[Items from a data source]
◆ ◆ ◆

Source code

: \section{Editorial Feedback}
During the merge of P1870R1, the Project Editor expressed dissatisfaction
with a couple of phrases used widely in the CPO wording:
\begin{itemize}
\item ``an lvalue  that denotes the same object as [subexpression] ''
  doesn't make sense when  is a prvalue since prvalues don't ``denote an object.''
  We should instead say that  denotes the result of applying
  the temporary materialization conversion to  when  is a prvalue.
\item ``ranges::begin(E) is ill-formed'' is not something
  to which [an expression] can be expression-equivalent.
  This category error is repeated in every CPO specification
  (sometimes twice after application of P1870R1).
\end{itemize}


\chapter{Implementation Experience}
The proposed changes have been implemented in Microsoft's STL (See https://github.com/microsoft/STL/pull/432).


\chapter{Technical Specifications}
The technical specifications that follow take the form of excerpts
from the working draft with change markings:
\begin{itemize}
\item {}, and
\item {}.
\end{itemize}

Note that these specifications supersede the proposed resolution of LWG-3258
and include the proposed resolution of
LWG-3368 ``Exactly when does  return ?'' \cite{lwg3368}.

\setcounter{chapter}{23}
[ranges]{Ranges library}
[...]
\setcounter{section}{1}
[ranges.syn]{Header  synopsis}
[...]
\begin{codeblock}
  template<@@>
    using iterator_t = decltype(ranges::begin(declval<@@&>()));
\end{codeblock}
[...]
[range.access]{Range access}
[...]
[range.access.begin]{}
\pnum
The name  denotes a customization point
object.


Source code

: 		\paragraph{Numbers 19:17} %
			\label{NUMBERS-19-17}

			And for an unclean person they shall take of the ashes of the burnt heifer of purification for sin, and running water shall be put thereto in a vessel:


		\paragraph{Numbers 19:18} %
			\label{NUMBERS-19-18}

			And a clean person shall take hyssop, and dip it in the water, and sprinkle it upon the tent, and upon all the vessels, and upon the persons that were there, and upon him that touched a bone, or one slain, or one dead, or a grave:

◆ ◆ ◆

*DESCRIPTION OF THE TASK:* Your task is to print all of the records exactly.

*ANSWER TO THIS PROBLEM:*
Source code

: \section{Editorial Feedback}
During the merge of P1870R1, the Project Editor expressed dissatisfaction
with a couple of phrases used widely in the CPO wording:
\begin{itemize}
\item ``an lvalue  that denotes the same object as [subexpression] ''
  doesn't make sense when  is a prvalue since prvalues don't ``denote an object.''
  We should instead say that  denotes the result of applying
  the temporary materialization conversion to  when  is a prvalue.
\item ``ranges::begin(E) is ill-formed'' is not something
  to which [an expression] can be expression-equivalent.
  This category error is repeated in every CPO specification
  (sometimes twice after application of P1870R1).
\end{itemize}


\chapter{Implementation Experience}
The proposed changes have been implemented in Microsoft's STL (See https://github.com/microsoft/STL/pull/432).


\chapter{Technical Specifications}
The technical specifications that follow take the form of excerpts
from the working draft with change markings:
\begin{itemize}
\item {}, and
\item {}.
\end{itemize}

Note that these specifications supersede the proposed resolution of LWG-3258
and include the proposed resolution of
LWG-3368 ``Exactly when does  return ?'' \cite{lwg3368}.

\setcounter{chapter}{23}
[ranges]{Ranges library}
[...]
\setcounter{section}{1}
[ranges.syn]{Header  synopsis}
[...]
\begin{codeblock}
  template<@@>
    using iterator_t = decltype(ranges::begin(declval<@@&>()));
\end{codeblock}
[...]
[range.access]{Range access}
[...]
[range.access.begin]{}
\pnum
The name  denotes a customization point
object.


Source code

: 		\paragraph{Numbers 19:17} %
			\label{NUMBERS-19-17}

			And for an unclean person they shall take of the ashes of the burnt heifer of purification for sin, and running water shall be put thereto in a vessel:


		\paragraph{Numbers 19:18} %
			\label{NUMBERS-19-18}

			And a clean person shall take hyssop, and dip it in the water, and sprinkle it upon the tent, and upon all the vessels, and upon the persons that were there, and upon him that touched a bone, or one slain, or one dead, or a grave:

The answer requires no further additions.